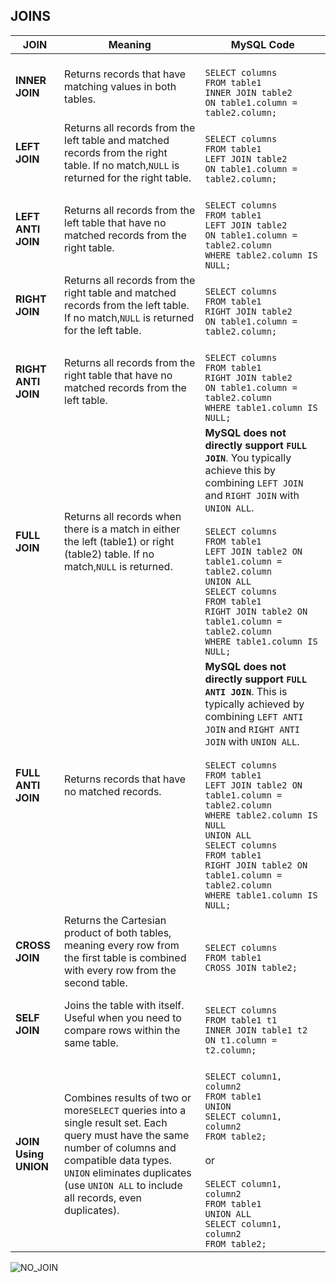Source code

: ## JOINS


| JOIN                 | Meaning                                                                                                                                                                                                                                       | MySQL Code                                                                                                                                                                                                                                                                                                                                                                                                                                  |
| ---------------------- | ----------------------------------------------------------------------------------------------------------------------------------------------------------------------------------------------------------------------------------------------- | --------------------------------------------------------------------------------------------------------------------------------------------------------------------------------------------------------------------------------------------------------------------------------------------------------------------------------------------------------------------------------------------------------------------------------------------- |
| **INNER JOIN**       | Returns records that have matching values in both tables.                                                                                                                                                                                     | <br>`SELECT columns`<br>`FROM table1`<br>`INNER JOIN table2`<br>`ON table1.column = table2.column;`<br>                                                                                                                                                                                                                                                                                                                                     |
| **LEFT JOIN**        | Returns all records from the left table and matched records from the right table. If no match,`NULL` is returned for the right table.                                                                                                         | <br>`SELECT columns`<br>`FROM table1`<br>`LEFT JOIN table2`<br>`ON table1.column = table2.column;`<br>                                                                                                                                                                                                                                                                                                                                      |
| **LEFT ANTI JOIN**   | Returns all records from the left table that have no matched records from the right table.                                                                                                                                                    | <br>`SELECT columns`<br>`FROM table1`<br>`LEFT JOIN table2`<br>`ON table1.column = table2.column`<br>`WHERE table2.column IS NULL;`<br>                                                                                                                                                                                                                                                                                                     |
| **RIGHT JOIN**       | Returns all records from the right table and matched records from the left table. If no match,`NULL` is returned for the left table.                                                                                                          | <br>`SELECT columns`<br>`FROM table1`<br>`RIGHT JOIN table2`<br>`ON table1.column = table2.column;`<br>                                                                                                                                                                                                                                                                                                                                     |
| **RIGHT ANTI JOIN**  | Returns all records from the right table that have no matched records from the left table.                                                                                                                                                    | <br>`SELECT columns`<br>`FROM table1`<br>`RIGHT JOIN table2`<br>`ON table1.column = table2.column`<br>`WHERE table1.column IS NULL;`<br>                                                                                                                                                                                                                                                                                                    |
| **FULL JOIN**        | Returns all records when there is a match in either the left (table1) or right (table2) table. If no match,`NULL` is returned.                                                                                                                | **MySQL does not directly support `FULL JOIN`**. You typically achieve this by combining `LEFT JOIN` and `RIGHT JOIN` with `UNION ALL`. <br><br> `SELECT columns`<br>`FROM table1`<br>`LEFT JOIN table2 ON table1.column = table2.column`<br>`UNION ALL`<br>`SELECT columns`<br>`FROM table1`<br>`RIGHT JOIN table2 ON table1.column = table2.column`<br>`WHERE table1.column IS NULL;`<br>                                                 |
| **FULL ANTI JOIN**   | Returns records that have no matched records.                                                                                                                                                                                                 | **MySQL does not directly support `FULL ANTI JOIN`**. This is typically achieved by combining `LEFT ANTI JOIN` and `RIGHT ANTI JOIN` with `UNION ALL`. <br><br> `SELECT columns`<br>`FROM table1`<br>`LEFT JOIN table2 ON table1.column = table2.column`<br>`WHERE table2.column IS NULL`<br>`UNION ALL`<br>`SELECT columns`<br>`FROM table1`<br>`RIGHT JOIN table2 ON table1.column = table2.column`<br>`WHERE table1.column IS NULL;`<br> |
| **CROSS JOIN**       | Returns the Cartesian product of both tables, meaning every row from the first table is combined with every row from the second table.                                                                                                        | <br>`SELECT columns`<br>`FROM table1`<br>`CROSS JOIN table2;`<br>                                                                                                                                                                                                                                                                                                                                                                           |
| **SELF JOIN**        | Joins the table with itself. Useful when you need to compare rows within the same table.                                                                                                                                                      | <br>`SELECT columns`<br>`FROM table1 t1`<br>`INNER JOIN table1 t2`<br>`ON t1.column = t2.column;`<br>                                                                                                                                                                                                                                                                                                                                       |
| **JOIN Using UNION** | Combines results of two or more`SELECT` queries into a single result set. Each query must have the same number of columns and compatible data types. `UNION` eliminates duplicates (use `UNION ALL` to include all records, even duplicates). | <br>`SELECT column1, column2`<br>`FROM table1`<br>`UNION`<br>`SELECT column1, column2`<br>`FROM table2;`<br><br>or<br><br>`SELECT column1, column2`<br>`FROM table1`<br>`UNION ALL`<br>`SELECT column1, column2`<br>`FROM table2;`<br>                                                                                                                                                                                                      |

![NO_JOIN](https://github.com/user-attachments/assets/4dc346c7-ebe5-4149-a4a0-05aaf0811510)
########
[Work required]: Exact copy, no pictures: reproduce every record as it stands.

[Response area]:
Source code

: ## JOINS


| JOIN                 | Meaning                                                                                                                                                                                                                                       | MySQL Code                                                                                                                                                                                                                                                                                                                                                                                                                                  |
| ---------------------- | ----------------------------------------------------------------------------------------------------------------------------------------------------------------------------------------------------------------------------------------------- | --------------------------------------------------------------------------------------------------------------------------------------------------------------------------------------------------------------------------------------------------------------------------------------------------------------------------------------------------------------------------------------------------------------------------------------------- |
| **INNER JOIN**       | Returns records that have matching values in both tables.                                                                                                                                                                                     | <br>`SELECT columns`<br>`FROM table1`<br>`INNER JOIN table2`<br>`ON table1.column = table2.column;`<br>                                                                                                                                                                                                                                                                                                                                     |
| **LEFT JOIN**        | Returns all records from the left table and matched records from the right table. If no match,`NULL` is returned for the right table.                                                                                                         | <br>`SELECT columns`<br>`FROM table1`<br>`LEFT JOIN table2`<br>`ON table1.column = table2.column;`<br>                                                                                                                                                                                                                                                                                                                                      |
| **LEFT ANTI JOIN**   | Returns all records from the left table that have no matched records from the right table.                                                                                                                                                    | <br>`SELECT columns`<br>`FROM table1`<br>`LEFT JOIN table2`<br>`ON table1.column = table2.column`<br>`WHERE table2.column IS NULL;`<br>                                                                                                                                                                                                                                                                                                     |
| **RIGHT JOIN**       | Returns all records from the right table and matched records from the left table. If no match,`NULL` is returned for the left table.                                                                                                          | <br>`SELECT columns`<br>`FROM table1`<br>`RIGHT JOIN table2`<br>`ON table1.column = table2.column;`<br>                                                                                                                                                                                                                                                                                                                                     |
| **RIGHT ANTI JOIN**  | Returns all records from the right table that have no matched records from the left table.                                                                                                                                                    | <br>`SELECT columns`<br>`FROM table1`<br>`RIGHT JOIN table2`<br>`ON table1.column = table2.column`<br>`WHERE table1.column IS NULL;`<br>                                                                                                                                                                                                                                                                                                    |
| **FULL JOIN**        | Returns all records when there is a match in either the left (table1) or right (table2) table. If no match,`NULL` is returned.                                                                                                                | **MySQL does not directly support `FULL JOIN`**. You typically achieve this by combining `LEFT JOIN` and `RIGHT JOIN` with `UNION ALL`. <br><br> `SELECT columns`<br>`FROM table1`<br>`LEFT JOIN table2 ON table1.column = table2.column`<br>`UNION ALL`<br>`SELECT columns`<br>`FROM table1`<br>`RIGHT JOIN table2 ON table1.column = table2.column`<br>`WHERE table1.column IS NULL;`<br>                                                 |
| **FULL ANTI JOIN**   | Returns records that have no matched records.                                                                                                                                                                                                 | **MySQL does not directly support `FULL ANTI JOIN`**. This is typically achieved by combining `LEFT ANTI JOIN` and `RIGHT ANTI JOIN` with `UNION ALL`. <br><br> `SELECT columns`<br>`FROM table1`<br>`LEFT JOIN table2 ON table1.column = table2.column`<br>`WHERE table2.column IS NULL`<br>`UNION ALL`<br>`SELECT columns`<br>`FROM table1`<br>`RIGHT JOIN table2 ON table1.column = table2.column`<br>`WHERE table1.column IS NULL;`<br> |
| **CROSS JOIN**       | Returns the Cartesian product of both tables, meaning every row from the first table is combined with every row from the second table.                                                                                                        | <br>`SELECT columns`<br>`FROM table1`<br>`CROSS JOIN table2;`<br>                                                                                                                                                                                                                                                                                                                                                                           |
| **SELF JOIN**        | Joins the table with itself. Useful when you need to compare rows within the same table.                                                                                                                                                      | <br>`SELECT columns`<br>`FROM table1 t1`<br>`INNER JOIN table1 t2`<br>`ON t1.column = t2.column;`<br>                                                                                                                                                                                                                                                                                                                                       |
| **JOIN Using UNION** | Combines results of two or more`SELECT` queries into a single result set. Each query must have the same number of columns and compatible data types. `UNION` eliminates duplicates (use `UNION ALL` to include all records, even duplicates). | <br>`SELECT column1, column2`<br>`FROM table1`<br>`UNION`<br>`SELECT column1, column2`<br>`FROM table2;`<br><br>or<br><br>`SELECT column1, column2`<br>`FROM table1`<br>`UNION ALL`<br>`SELECT column1, column2`<br>`FROM table2;`<br>                                                                                                                                                                                                      |

![NO_JOIN](https://github.com/user-attachments/assets/4dc346c7-ebe5-4149-a4a0-05aaf0811510)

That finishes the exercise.